→ Try it
Without any of the pictures, transcribe all the lines below exactly.

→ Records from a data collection
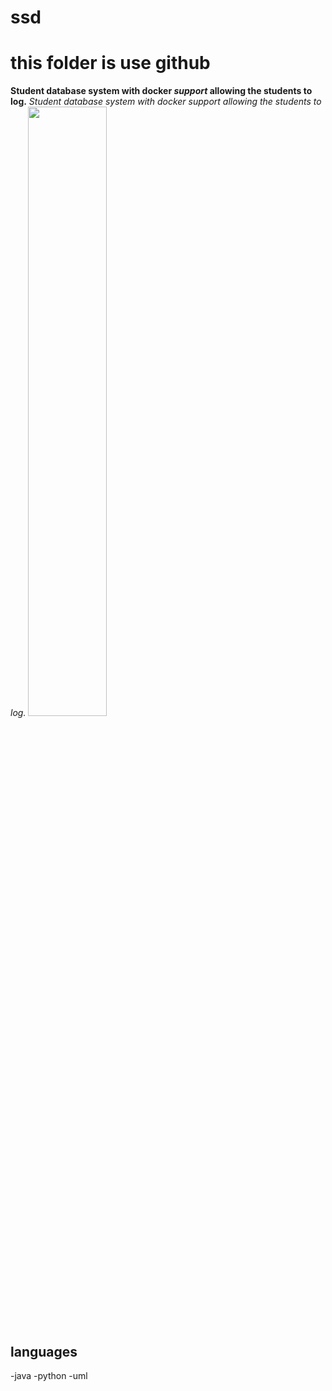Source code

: # ssd
# this folder is use github
**Student database system with docker *support* allowing the students to log.**
_Student database system with docker support allowing the students to log._
<img src='https://images.pexels.com/photos/257360/pexels-photo-257360.jpeg?auto=compress&cs=tinysrgb&dpr=1&w=500' height=50% width=50%>
## languages
  -java
  -python
  -uml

→ Finished task
Source code

: # ssd
# this folder is use github
**Student database system with docker *support* allowing the students to log.**
_Student database system with docker support allowing the students to log._
<img src='https://images.pexels.com/photos/257360/pexels-photo-257360.jpeg?auto=compress&cs=tinysrgb&dpr=1&w=500' height=50% width=50%>
## languages
  -java
  -python
  -uml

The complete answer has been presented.